Breaking the Growth Barrier with Capital
We can point to a variety of issues that could be preventing women from growing larger companies. Clearly, the economy has played a key role, but we need to look at other issues as well. Women have a dramatically lower rate of landing investments in their companies and find it harder to qualify for business loans. There are a number of loans and even investment funds earmarked for women-owned companies, but that hasn't brought the capital available to women up to parity. Considering that access to capital can often make the difference in a company evolving from what one person can bootstrap into an organization that can survive without the constant attention of its founder, that may be a crucial factor for women who want to break the growth barrier.
At the most basic level, that means that both investors and lenders need to see women-owned companies as less risky. There are investors who seem to be entirely gender-blind. The ideal situation is to find ways to help investors see past gender to find great underlying opportunities.
Educating Investors Isn't Enough
It's not just a question of educating investors and lenders, though. There are plenty of statistics and studies available that can demonstrate that women founders can build companies capable of providing great returns on investment (along with plenty of real world examples). But there needs to be education on the other end of things, too: Women need to know how to present a company correctly to an investor or a lender, as well as to speak to potential risk that either might worry about.
One of the big concerns about women-owned companies may sound horribly stereotypical, but if someone is going to hand over hundreds of thousands of dollars, he wants to know that the borrower isn't going to have to take off nine months suddenly, plus handle extra parenting responsibilities afterwards. It's not a concern that any lender would voice to a male entrepreneur and it's unfair to suggest that a woman is a bigger risk just because she might get pregnant at some point down the road.

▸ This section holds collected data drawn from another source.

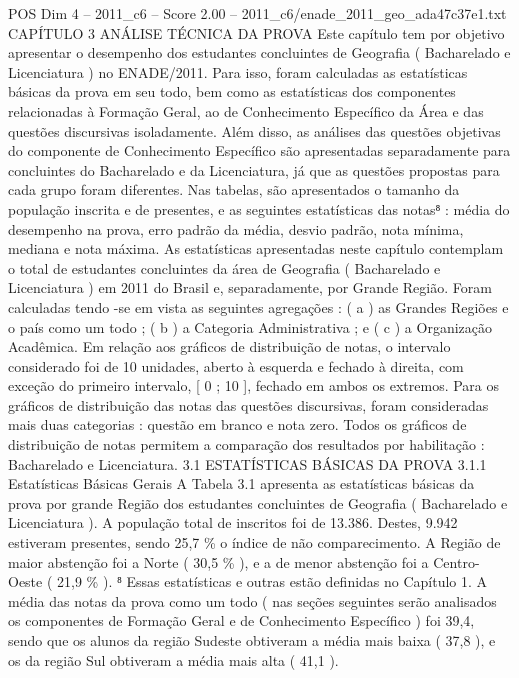 \begin{textsample}{POS Dim 4 – 2011\_c6 – Score 2.00 – 2011\_c6/enade\_2011\_geo\_ada47c37e1.txt}  \label{ex:f4_pos_300}
CAPÍTULO 3 ANÁLISE TÉCNICA DA PROVA Este capítulo tem por objetivo apresentar o desempenho dos estudantes concluintes de Geografia ( Bacharelado e Licenciatura ) no ENADE/2011.
Para isso, foram calculadas as estatísticas básicas da prova em seu todo, bem como as estatísticas dos componentes relacionadas à Formação Geral, ao de Conhecimento Específico da Área e das questões discursivas isoladamente.
Além disso, as análises das questões objetivas do componente de Conhecimento Específico são apresentadas separadamente para concluintes do Bacharelado e da Licenciatura, já que as questões propostas para cada grupo foram diferentes.
Nas tabelas, são apresentados o tamanho da população inscrita e de presentes, e as seguintes estatísticas das notas⁸ : média do desempenho na prova, erro padrão da média, desvio padrão, nota mínima, mediana e nota máxima.
As estatísticas apresentadas neste capítulo contemplam o total de estudantes concluintes da área de Geografia ( Bacharelado e Licenciatura ) em 2011 do Brasil e, separadamente, por Grande Região.
Foram calculadas tendo -se em vista as seguintes agregações : ( a ) as Grandes Regiões e o país como um todo ; ( b ) a Categoria Administrativa ; e ( c ) a Organização Acadêmica.
Em relação aos gráficos de distribuição de notas, o intervalo considerado foi de 10 unidades, aberto à esquerda e fechado à direita, com exceção do primeiro intervalo, [ 0 ; 10 ], fechado em ambos os extremos.
Para os gráficos de distribuição das notas das questões discursivas, foram consideradas mais duas categorias : questão em branco e nota zero.
Todos os gráficos de distribuição de notas permitem a comparação dos resultados por habilitação : Bacharelado e Licenciatura. 3.1 ESTATÍSTICAS BÁSICAS DA PROVA 3.1.1 Estatísticas Básicas Gerais A Tabela 3.1 apresenta as estatísticas básicas da prova por grande Região dos estudantes concluintes de Geografia ( Bacharelado e Licenciatura ).
A população total de inscritos foi de 13.386.
Destes, 9.942 estiveram presentes, sendo 25,7 \% o índice de não comparecimento.
A Região de maior abstenção foi a Norte ( 30,5 \% ), e a de menor abstenção foi a Centro-Oeste ( 21,9 \% ). ⁸ Essas estatísticas e outras estão definidas no Capítulo 1.
A média das notas da prova como um todo ( nas seções seguintes serão analisados os componentes de Formação Geral e de Conhecimento Específico ) foi 39,4, sendo que os alunos da região Sudeste obtiveram a média mais baixa ( 37,8 ), e os da região Sul obtiveram a média mais alta ( 41,1 ).

\end{textsample}
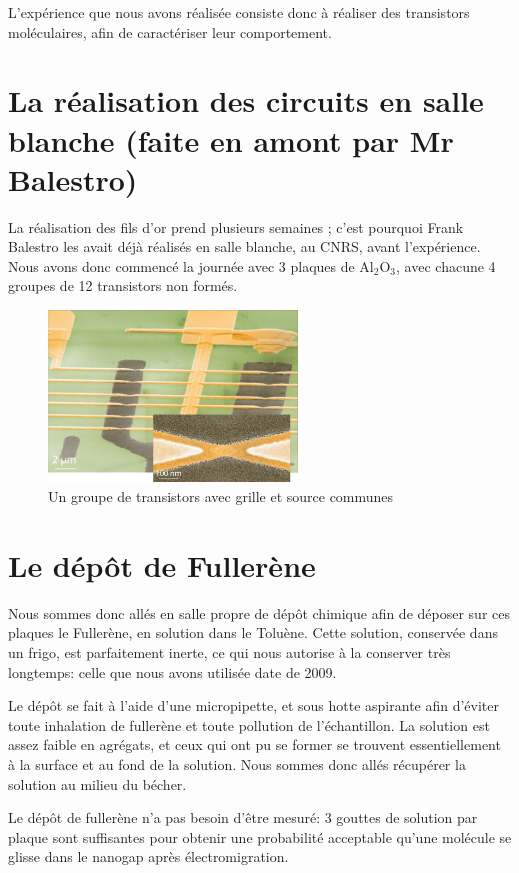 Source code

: L'expérience que nous avons réalisée consiste donc à réaliser des transistors moléculaires, afin de caractériser leur comportement.
\section{La réalisation des circuits en salle blanche (faite en amont par Mr Balestro)}
La réalisation des fils d'or prend plusieurs semaines ; c'est pourquoi Frank Balestro les avait déjà réalisés en salle blanche, au CNRS, avant l'expérience.
Nous avons donc commencé la journée avec 3 plaques de Al$_2$O$_3$, avec chacune 4 groupes de 12 transistors non formés.
\begin{figure}[h]
    \begin{center}
        \includegraphics[width=250px]{Images/3_GroupeDeTransistors}
        \caption{Un groupe de transistors avec grille et source communes}
    \end{center}
\end{figure}
\section{Le dépôt de Fullerène}
Nous sommes donc allés en salle propre de dépôt chimique afin de déposer sur ces plaques le Fullerène, en solution dans le Toluène.
Cette solution, conservée dans un frigo, est parfaitement inerte, ce qui nous autorise à la conserver très longtemps: celle que nous avons utilisée date de 2009.\medskip 

Le dépôt se fait à l'aide d'une micropipette, et sous hotte aspirante afin d'éviter toute inhalation de fullerène et toute pollution de l'échantillon.
La solution est assez faible en agrégats, et ceux qui ont pu se former se trouvent essentiellement à la surface et au fond de la solution. Nous sommes donc allés récupérer la solution au milieu du bécher.

Le dépôt de fullerène n'a pas besoin d'être mesuré: 3 gouttes de solution par plaque sont suffisantes pour obtenir une probabilité acceptable qu'une molécule se glisse dans le nanogap après électromigration.

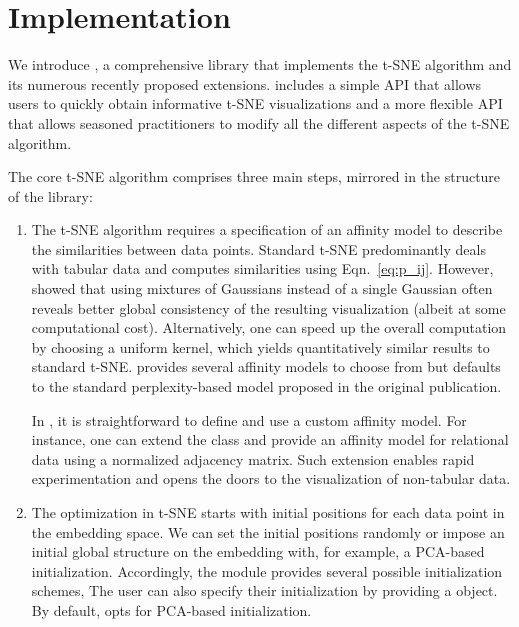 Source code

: \documentclass[article]{jss}
\newcommand{\opentsne}{\pkg{openTSNE}\xspace}
\begin{document}
\section{Implementation} \label{sec:implementation}

We introduce \opentsne, a comprehensive  library that implements the t-SNE algorithm and its numerous recently proposed extensions. \opentsne includes a simple API that allows users to quickly obtain informative t-SNE visualizations and a more flexible API that allows seasoned practitioners to modify all the different aspects of the t-SNE algorithm.

The core t-SNE algorithm comprises three main steps, mirrored in the structure of the \opentsne library:

\begin{enumerate}
\item The t-SNE algorithm requires a specification of an affinity model to describe the similarities between data points. Standard t-SNE predominantly deals with tabular data and computes similarities using Eqn.~\ref{eq:p_ij}. However, \citet{kobak2019art} showed that using mixtures of Gaussians instead of a single Gaussian often reveals better global consistency of the resulting visualization (albeit at some computational cost). Alternatively, one can speed up the overall computation by choosing a uniform kernel, which yields quantitatively similar results to standard t-SNE.  provides several affinity models to choose from but defaults to the standard perplexity-based model proposed in the original publication.

In \opentsne, it is straightforward to define and use a custom affinity model. For instance, one can extend the  class and provide an affinity model for relational data using a normalized adjacency matrix. Such extension enables rapid experimentation and opens the doors to the visualization of non-tabular data.  

\item The optimization in t-SNE starts with initial positions for each data point in the embedding space. We can set the initial positions randomly or impose an initial global structure on the embedding with, for example, a PCA-based initialization. Accordingly, the  module provides several possible initialization schemes, The user can also specify their initialization by providing a  object. By default, \opentsne opts for PCA-based initialization.


\end{enumerate}
\end{document}
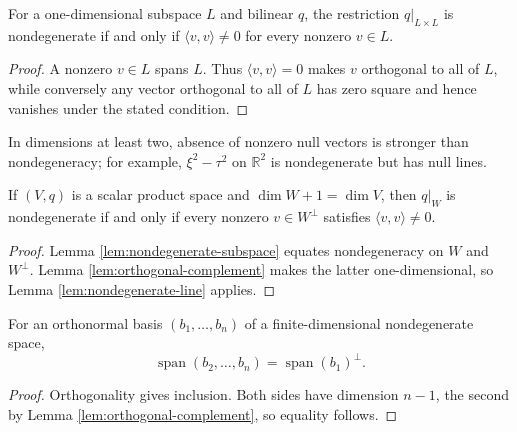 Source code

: \begin{lemma}
\label{lem:nondegenerate-line}
\leanok
For a one-dimensional subspace $L$ and bilinear $q$, the restriction $q|_{L\times L}$ is nondegenerate if and only if $\langle v,v\rangle\ne0$ for every nonzero $v\in L$.
\end{lemma}
\begin{proof}
\leanok
\sketch A nonzero $v\in L$ spans $L$. Thus $\langle v,v\rangle=0$ makes $v$ orthogonal to all of $L$, while conversely any vector orthogonal to all of $L$ has zero square and hence vanishes under the stated condition.
\end{proof}

In dimensions at least two, absence of nonzero null vectors is stronger than nondegeneracy; for example, $\xi^2-\tau^2$ on $\mathbb R^2$ is nondegenerate but has null lines.

\begin{lemma}
\label{lem:hyperplane-nondegenerate}
\leanok
{}
If $(V,q)$ is a scalar product space and $\dim W+1=\dim V$, then $q|_W$ is nondegenerate if and only if every nonzero $v\in W^\perp$ satisfies $\langle v,v\rangle\ne0$.
\end{lemma}
\begin{proof}
\leanok
{}
\sketch Lemma \ref{lem:nondegenerate-subspace} equates nondegeneracy on $W$ and $W^\perp$. Lemma \ref{lem:orthogonal-complement} makes the latter one-dimensional, so Lemma \ref{lem:nondegenerate-line} applies.
\end{proof}

\begin{lemma}
\label{lem:orthonormal-tail-spans-orthogonal}
\leanok
{}
For an orthonormal basis $(b_1,\ldots,b_n)$ of a finite-dimensional nondegenerate space,
\[
\operatorname{span}(b_2,\ldots,b_n)=\operatorname{span}(b_1)^\perp.
\]
\end{lemma}
\begin{proof}
\leanok
{}
\sketch Orthogonality gives inclusion. Both sides have dimension $n-1$, the second by Lemma \ref{lem:orthogonal-complement}, so equality follows.
\end{proof}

But from a lender's point of view, it may not be entirely unreasonable -- after all, a man who decides to become a parent isn't running a risk of being put on bed rest (or worse) as a result of complications with a pregnancy. We have to be able to address these concerns head on, even if our male counterparts don't have to. It's not enough to polish a pitch deck. It's also necessary to address any potential factor of risk that an investor or lender might not be comfortable with.
No matter what perception or challenges out there, any woman who wants to break the growth barrier needs to know why her company looks like a risk. She needs to address those risks, minimize them where possible and be willing to talk about them.
It definitely goes both ways. Investors need to be aware of their sometimes unconscious biases and women need to understand the perceptions that exist and be able to address them head-on.